Aim of the exercise: Report each line of the entries that includes "mathrm" by copying it.

Data extracts:
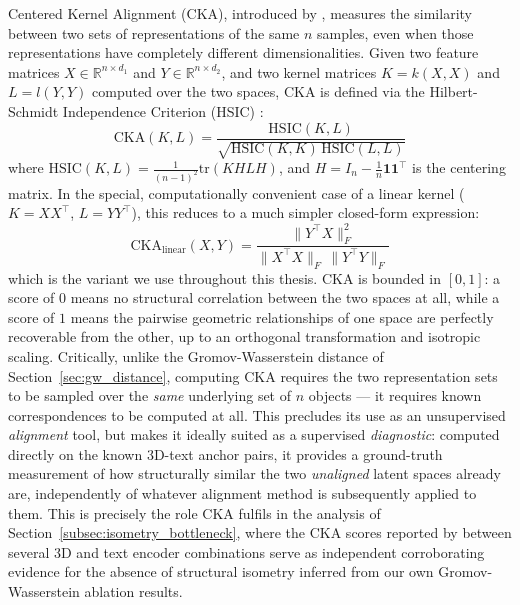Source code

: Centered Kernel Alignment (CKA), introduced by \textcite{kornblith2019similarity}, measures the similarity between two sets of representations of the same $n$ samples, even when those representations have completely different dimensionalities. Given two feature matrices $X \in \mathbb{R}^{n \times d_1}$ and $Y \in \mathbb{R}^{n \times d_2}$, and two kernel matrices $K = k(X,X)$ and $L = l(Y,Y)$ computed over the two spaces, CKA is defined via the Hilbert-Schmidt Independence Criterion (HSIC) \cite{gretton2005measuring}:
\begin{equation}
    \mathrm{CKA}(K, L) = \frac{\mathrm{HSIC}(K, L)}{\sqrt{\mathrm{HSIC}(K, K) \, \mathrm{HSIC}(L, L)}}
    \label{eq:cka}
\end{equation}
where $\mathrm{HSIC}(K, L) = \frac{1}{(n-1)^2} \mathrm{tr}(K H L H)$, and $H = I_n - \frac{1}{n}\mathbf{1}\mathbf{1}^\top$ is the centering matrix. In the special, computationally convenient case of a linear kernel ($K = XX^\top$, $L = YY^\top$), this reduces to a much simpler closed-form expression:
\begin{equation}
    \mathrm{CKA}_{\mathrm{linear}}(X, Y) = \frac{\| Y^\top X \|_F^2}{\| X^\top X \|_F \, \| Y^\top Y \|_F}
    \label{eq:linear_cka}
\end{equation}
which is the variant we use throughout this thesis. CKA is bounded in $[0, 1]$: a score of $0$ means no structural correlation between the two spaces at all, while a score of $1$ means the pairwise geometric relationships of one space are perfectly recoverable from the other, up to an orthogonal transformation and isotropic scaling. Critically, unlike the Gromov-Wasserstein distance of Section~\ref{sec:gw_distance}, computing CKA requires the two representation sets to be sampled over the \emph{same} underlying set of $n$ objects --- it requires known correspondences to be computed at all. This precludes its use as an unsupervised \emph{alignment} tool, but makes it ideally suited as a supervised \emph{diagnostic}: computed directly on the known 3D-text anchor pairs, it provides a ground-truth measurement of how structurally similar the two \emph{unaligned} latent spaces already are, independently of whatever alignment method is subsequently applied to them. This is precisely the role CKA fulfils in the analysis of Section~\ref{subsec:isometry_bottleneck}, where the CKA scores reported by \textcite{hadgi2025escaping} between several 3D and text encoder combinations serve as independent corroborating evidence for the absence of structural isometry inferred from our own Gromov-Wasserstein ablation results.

* * *

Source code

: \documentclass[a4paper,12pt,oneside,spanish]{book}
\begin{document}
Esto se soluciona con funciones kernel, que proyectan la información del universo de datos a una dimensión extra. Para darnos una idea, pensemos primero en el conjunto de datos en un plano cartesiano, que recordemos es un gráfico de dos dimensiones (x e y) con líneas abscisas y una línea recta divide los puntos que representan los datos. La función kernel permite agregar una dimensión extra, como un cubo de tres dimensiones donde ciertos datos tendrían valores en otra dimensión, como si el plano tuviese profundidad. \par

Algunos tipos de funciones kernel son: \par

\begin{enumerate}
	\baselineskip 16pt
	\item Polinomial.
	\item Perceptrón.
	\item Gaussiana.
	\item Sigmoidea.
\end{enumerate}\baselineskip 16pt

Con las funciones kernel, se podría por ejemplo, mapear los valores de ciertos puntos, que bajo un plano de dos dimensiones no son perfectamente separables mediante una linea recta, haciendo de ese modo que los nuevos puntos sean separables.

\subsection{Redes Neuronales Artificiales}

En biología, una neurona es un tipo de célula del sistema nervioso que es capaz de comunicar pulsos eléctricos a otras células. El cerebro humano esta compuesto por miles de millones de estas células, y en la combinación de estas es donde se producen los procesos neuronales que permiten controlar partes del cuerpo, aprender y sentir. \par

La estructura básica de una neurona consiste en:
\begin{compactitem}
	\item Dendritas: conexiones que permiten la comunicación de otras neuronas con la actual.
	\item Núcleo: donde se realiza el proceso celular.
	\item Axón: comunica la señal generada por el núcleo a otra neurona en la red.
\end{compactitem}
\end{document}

==

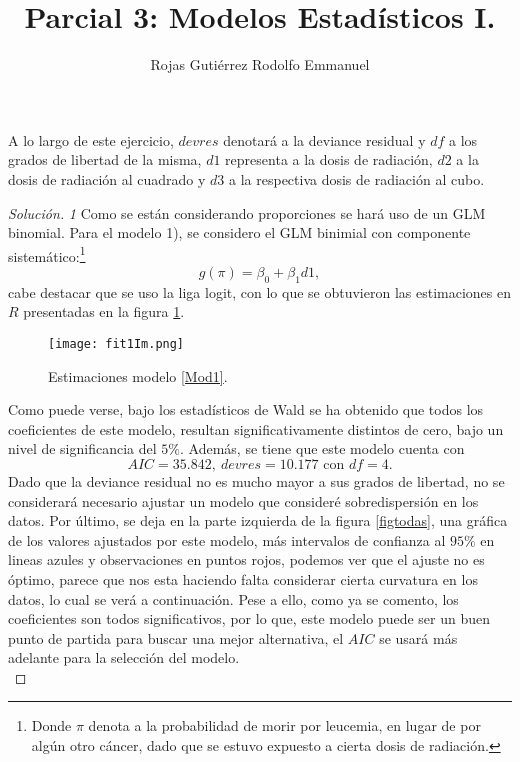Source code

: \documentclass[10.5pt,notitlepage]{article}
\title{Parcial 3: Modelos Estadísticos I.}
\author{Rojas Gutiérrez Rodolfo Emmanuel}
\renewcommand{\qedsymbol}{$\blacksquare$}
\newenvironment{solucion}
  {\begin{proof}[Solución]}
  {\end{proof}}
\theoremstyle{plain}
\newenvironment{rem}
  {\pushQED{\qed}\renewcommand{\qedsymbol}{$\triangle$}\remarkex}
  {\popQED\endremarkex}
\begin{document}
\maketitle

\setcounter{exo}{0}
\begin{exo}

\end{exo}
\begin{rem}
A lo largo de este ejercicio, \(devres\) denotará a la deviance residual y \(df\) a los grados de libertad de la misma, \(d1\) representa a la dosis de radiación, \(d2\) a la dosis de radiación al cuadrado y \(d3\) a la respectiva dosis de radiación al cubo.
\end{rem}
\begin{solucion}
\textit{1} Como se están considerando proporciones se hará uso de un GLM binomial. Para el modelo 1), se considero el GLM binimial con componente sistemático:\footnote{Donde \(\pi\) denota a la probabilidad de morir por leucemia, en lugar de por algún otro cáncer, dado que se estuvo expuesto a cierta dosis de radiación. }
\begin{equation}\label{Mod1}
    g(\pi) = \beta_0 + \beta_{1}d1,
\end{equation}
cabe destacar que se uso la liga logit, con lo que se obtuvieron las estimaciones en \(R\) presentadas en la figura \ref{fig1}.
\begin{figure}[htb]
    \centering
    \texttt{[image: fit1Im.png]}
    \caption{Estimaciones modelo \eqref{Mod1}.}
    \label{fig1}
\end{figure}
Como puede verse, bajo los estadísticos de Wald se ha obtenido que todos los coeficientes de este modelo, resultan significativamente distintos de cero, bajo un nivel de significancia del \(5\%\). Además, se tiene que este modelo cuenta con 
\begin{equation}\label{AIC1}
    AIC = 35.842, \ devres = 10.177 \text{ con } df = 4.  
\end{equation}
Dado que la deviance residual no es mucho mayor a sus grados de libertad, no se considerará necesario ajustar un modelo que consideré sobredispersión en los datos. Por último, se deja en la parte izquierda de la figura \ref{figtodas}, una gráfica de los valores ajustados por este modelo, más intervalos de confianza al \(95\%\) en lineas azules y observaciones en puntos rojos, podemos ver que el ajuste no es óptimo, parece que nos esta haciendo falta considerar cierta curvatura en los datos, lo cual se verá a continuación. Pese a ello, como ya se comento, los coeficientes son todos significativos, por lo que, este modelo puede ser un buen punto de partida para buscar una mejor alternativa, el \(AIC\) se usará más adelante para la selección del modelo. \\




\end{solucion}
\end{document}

Solution to this task:
    \mathrm{CKA}(K, L) = \frac{\mathrm{HSIC}(K, L)}{\sqrt{\mathrm{HSIC}(K, K) \, \mathrm{HSIC}(L, L)}}
where $\mathrm{HSIC}(K, L) = \frac{1}{(n-1)^2} \mathrm{tr}(K H L H)$, and $H = I_n - \frac{1}{n}\mathbf{1}\mathbf{1}^\top$ is the centering matrix. In the special, computationally convenient case of a linear kernel ($K = XX^\top$, $L = YY^\top$), this reduces to a much simpler closed-form expression:
    \mathrm{CKA}_{\mathrm{linear}}(X, Y) = \frac{\| Y^\top X \|_F^2}{\| X^\top X \|_F \, \| Y^\top Y \|_F}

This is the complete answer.